Молнии хлынули с неба, как ливень, а Рыцарь бежал и падал, и снова бежал, и горше этого бегства было лишь то, что ему не было конца, ибо единственный приют страшил Рыцаря больше, чем бегство. Там, в ледяной тьме мертвой воды, человеческие и конские кости помнили то, что забыла Императрица.


В час Вора - между пятью и шестью - Императрица смотрела в темные без единого блика глаза юноши и с нежным огорчением узнавала их.
«Ты украл мои глаза?» - спрашивала она. И юноша беззвучно смеялся, а воин пожимал плечами, пряча улыбку.
«Но это несправедливо!» - жалобно укоряла она.
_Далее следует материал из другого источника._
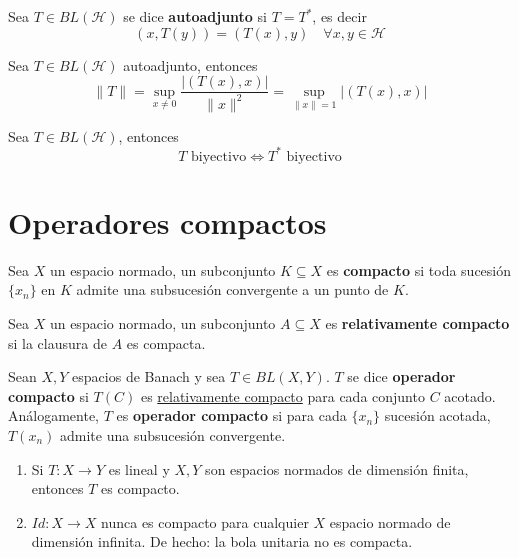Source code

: \documentclass[12pt]{book}
\newcommand{\tbf}{\textbf}
\begin{document}
\begin{definicion}
    Sea $T \in BL(\mathcal{H})$ se dice \textbf{autoadjunto} si $T = T^*$, es decir
    \[ (x, T(y)) = (T(x), y) \quad \forall x, y \in \mathcal{H} \]
\end{definicion}

\begin{teo}
    Sea $T \in BL(\mathcal{H})$ autoadjunto, entonces 
    \begin{equation*}
        \|T\| = \sup_{x \neq 0} \frac{|(T(x), x)|}{\|x\|^2} = \sup_{\|x\|=1} |(T(x), x)|
    \end{equation*}
\end{teo}

\begin{prop}
    Sea $T\in BL(\mathcal{H})$, entonces 
    \begin{equation*}
        T \text{ biyectivo} \iff T^* \text{ biyectivo}
    \end{equation*} 
\end{prop}

\section{Operadores compactos}

\begin{definicion}
    Sea $X$ un espacio normado, un subconjunto $K \subseteq X$ es \textbf{compacto} si toda sucesión $\{x_n\}$ en $K$ admite una subsucesión convergente a un punto de $K$. \\
\end{definicion}

\begin{definicion}
    Sea $X$ un espacio normado, un subconjunto $A \subseteq X$ es \textbf{relativamente compacto} si la clausura de $A$ es compacta. \\
\end{definicion}

\begin{definicion}
    Sean $X, Y$ espacios de Banach y sea $T\in BL(X,Y)$. $T$ se dice \textbf{operador compacto} si $T(C)$ es \underline{relativamente compacto} para cada conjunto $C$ acotado. \\
    \noindent
    Análogamente, $T$ es \tbf{operador compacto} si para cada $\{x_n\}$ sucesión acotada, $T(x_n)$ admite una subsucesión convergente. \\
\end{definicion}

\begin{ejemplo}
    \begin{enumerate}
        \item Si $T: X \to Y$ es lineal y $X, Y$ son espacios normados de dimensión finita, entonces $T$ es compacto.
        \item $Id: X \to X$ nunca es compacto para cualquier $X$ espacio normado de dimensión infinita. De hecho: la bola unitaria no es compacta.
    \end{enumerate}
\end{ejemplo}
\end{document}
И воин согласно кивал головой, а юноша лукаво взглядывал на нее так, как будто хотел спросить: разве любовь может быть справедливой?
«И как мне быть?» - шептала она, поднимая брови, готовая и рассмеяться, и заплакать.
Юноша жестом показал: отдай мне свой голос.
«Но что же останется мне?» - спросила она. И Вор улыбнулся так ласково и грустно, что стало ясно: ничего.
Императрица замолчала. Замолчала навсегда.


Новый Император сжал ее руки в своих, и она впервые вдруг увидела его без зыбкого двоения и лжи: не юноша и не воин - все вместе.
«У тебя в глазах… - сказал Император и голос его дрогнул, - Вечернее солнце…»
«Который час?» - одними губами спросила она.
«Между шестью и семью. Час надежды».